No one can seriously look at the last two decades and conclude that the U.S. has become overly attached to non-interventionism (no scare quotes required) in response to the failures of Iraq and Afghanistan. Quite the contrary. There has been a steady drumbeat of interventionist talk on Taiwan, Ukraine, and in favor of attacking Iran for much of the last year. Despite the obvious dangers of over-commitment and catastrophic wars, the mood in D.C. seems alarmingly confrontational on all fronts. Hawks have already been trotting out their Munich references before Biden has done anything.

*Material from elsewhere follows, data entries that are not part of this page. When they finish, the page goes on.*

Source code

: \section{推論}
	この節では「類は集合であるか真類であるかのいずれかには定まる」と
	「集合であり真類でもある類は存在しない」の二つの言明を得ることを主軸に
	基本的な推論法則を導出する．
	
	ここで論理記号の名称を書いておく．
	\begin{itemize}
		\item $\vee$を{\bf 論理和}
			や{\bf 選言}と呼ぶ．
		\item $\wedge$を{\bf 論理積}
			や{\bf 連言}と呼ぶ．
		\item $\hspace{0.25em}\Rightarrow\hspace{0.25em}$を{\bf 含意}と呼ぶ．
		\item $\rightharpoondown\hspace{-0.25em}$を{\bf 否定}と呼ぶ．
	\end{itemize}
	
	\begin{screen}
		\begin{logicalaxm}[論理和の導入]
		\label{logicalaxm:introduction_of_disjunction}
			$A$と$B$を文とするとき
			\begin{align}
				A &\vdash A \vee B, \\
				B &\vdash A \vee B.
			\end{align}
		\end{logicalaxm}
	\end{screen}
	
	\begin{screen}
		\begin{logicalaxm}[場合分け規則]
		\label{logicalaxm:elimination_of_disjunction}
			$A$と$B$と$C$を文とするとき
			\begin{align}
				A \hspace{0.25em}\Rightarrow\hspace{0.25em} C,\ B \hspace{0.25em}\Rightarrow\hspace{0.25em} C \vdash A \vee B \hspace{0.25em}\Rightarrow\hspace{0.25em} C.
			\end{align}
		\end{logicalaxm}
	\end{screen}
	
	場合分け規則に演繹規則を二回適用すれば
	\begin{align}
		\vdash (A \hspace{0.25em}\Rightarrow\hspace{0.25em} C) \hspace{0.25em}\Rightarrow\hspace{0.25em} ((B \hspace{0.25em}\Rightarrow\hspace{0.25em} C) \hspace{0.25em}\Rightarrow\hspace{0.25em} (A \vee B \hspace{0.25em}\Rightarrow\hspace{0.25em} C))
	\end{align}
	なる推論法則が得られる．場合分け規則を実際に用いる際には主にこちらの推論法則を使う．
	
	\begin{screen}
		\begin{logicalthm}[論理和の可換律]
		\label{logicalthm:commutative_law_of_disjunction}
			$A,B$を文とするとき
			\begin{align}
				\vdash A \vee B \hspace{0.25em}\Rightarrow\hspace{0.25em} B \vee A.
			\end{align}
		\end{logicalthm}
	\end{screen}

The public has been moving in a more hawkish direction for some time. Surveys show that the diet of propaganda has had an effect in making the public at least nominally more supportive of sending U.S. forces to fight for countries where the U.S. has no vital interests, including Taiwan and Ukraine. The numbers vary depending on the survey, but support for intervention in all cases is trending upwards. That is not a response to “new facts,” but something is changing because political leaders and media outlets are driving public opinion in this direction. Public opinion doesn’t just “turn hawkish.” It is shaped to become so. Because public opinion is so malleable, it is also safe to assume that these views are lightly held and don’t tell us how deep the public’s support for military options is. Judging from how quickly the public soured on our previous failed wars, we should assume that the public will also “turn” on any new major wars early on.

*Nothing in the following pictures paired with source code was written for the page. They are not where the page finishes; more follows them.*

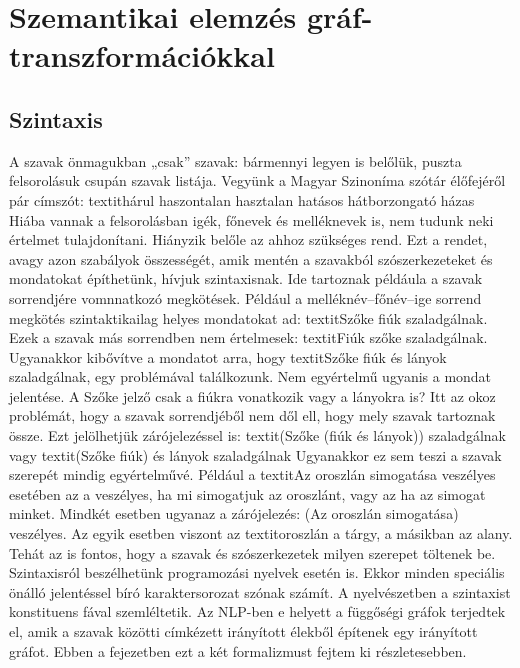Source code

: \chapter{Szemantikai elemzés gráf-transzformációkkal}
\label{sec:SemParsWithGraphTrans}
\section{Szintaxis}
A szavak önmagukban „csak” szavak: bármennyi legyen is belőlük, puszta felsorolásuk csupán szavak listája.
Vegyünk a Magyar Szinoníma szótár élőfejéről pár címszót: textit{hárul haszontalan hasztalan hatásos hátborzongató házas}
Hiába vannak a felsorolásban igék, főnevek és melléknevek is, nem tudunk neki értelmet tulajdonítani.
Hiányzik belőle az ahhoz szükséges rend.
Ezt a rendet, avagy azon szabályok összességét, amik mentén a szavakból szószerkezeteket és mondatokat építhetünk, hívjuk szintaxisnak.
Ide tartoznak példáula a szavak sorrendjére vomnnatkozó megkötések.
Például a melléknév–főnév–ige sorrend megkötés szintaktikailag helyes mondatokat ad: textit{Szőke fiúk szaladgálnak}.
Ezek a szavak más sorrendben nem értelmesek: textit{Fiúk szőke szaladgálnak}. 
Ugyanakkor kibővítve a mondatot arra, hogy textit{Szőke fiúk és lányok szaladgálnak}, egy problémával találkozunk.
Nem egyértelmű ugyanis a mondat jelentése.
A Szőke jelző csak a fiúkra vonatkozik vagy a lányokra is?
Itt az okoz problémát, hogy a szavak sorrendjéből nem dől ell, hogy mely szavak tartoznak össze.
Ezt jelölhetjük zárójelezéssel is: textit{(Szőke (fiúk és lányok)) szaladgálnak} vagy textit{(Szőke fiúk) és lányok szaladgálnak}
Ugyanakkor ez sem teszi a szavak szerepét mindig egyértelművé. 
Például a textit{Az oroszlán simogatása veszélyes} esetében az a veszélyes, ha mi simogatjuk az oroszlánt, vagy az ha az simogat minket.
Mindkét esetben ugyanaz a zárójelezés: (Az oroszlán simogatása) veszélyes.
Az egyik esetben viszont az textit{oroszlán} a tárgy, a másikban az alany.
Tehát az is fontos, hogy a szavak és szószerkezetek milyen szerepet töltenek be.
Szintaxisról beszélhetünk programozási nyelvek esetén is.
Ekkor minden speciális önálló jelentéssel bíró karaktersorozat szónak számít.
A nyelvészetben a szintaxist konstituens fával szemléltetik.
Az NLP-ben e helyett a függőségi gráfok terjedtek el, amik a szavak közötti címkézett irányított élekből építenek egy irányított gráfot. 
Ebben a fejezetben ezt a két formalizmust fejtem ki részletesebben.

I remain skeptical that Russia will launch an attack, much less the full-on invasion that Luce conjures up here, but if there is an attack it isn’t going to be because Moscow believes that the U.S. is insufficiently interventionist and militaristic. The consistent Western failure to understand how threatening the U.S. government’s military presence and activities appear to other states is a massive blind spot. That blind spot prevents us from understanding why other states react the way that they do, and that makes it much more difficult to avert unnecessary conflicts. Unfortunately, our overseas militarism is thriving, and it is contributing to instability in several different parts of the world as we speak.
Oh dear.
"We got around to the subject of war again and I said that, contrary to his attitude, I did not think that the common people are very thankful for leaders who bring them war and destruction.

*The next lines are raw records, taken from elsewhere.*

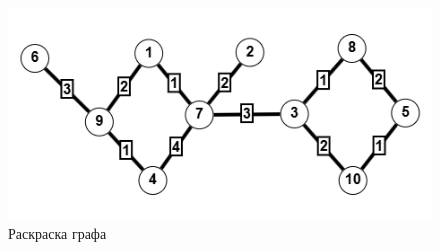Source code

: \documentclass{article}
\begin{document}
\begin{enumerate}
\begin{figure}[ht]
\begin{minipage}[b]{.5\linewidth}
  \end{minipage}
  \hfill
  \begin{minipage}[b]{.5\linewidth}
    \centering
    \includegraphics[width=\textwidth, center]{attachments/7/3.png}
  \end{minipage}
  \caption{Раскраска графа}
  \label{fig:7_colours}
\end{figure}
\end{enumerate}
\end{document}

'Why, of course, the people don't want war,' Goering shrugged. 'Why would some poor slob on a farm want to risk his life in a war when the best that he can get out of it is to come back to his farm in one piece. Naturally, the common people don't want war; neither in Russia nor in England nor in America, nor for that matter in Germany. That is understood. But, after all, it is the leaders of the country who determine the policy and it is always a simple matter to drag the people along, whether it is a democracy or a fascist dictatorship or a Parliament or a Communist dictatorship.'
'There is one difference,' I pointed out. 'In a democracy the people have some say in the matter through their elected representatives, and in the United States only Congress can declare wars.'
'Oh, that is all well and good, but, voice or no voice, the people can always be brought to the bidding of the leaders. That is easy. All you have to do is tell them they are being attacked and denounce the pacifists for lack of patriotism and exposing the country to danger. It works the same way in any country.'"
Say what you want about Hermann Goering, he had a wealth of practical experience in manufacturing consent for aggressive war.
Only American-boots-on-the-ground militarism has fallen out of fashion. Arming rogue regimes to the teeth, funding murderous proxy militants, drone and air strikes don't count. Trump who had a back and forth with Ted Cruz in the 2016 primaries about who would be more willing to carpet-bomb civilian population centers in Iraq and Syria is considered a "non-interventionist."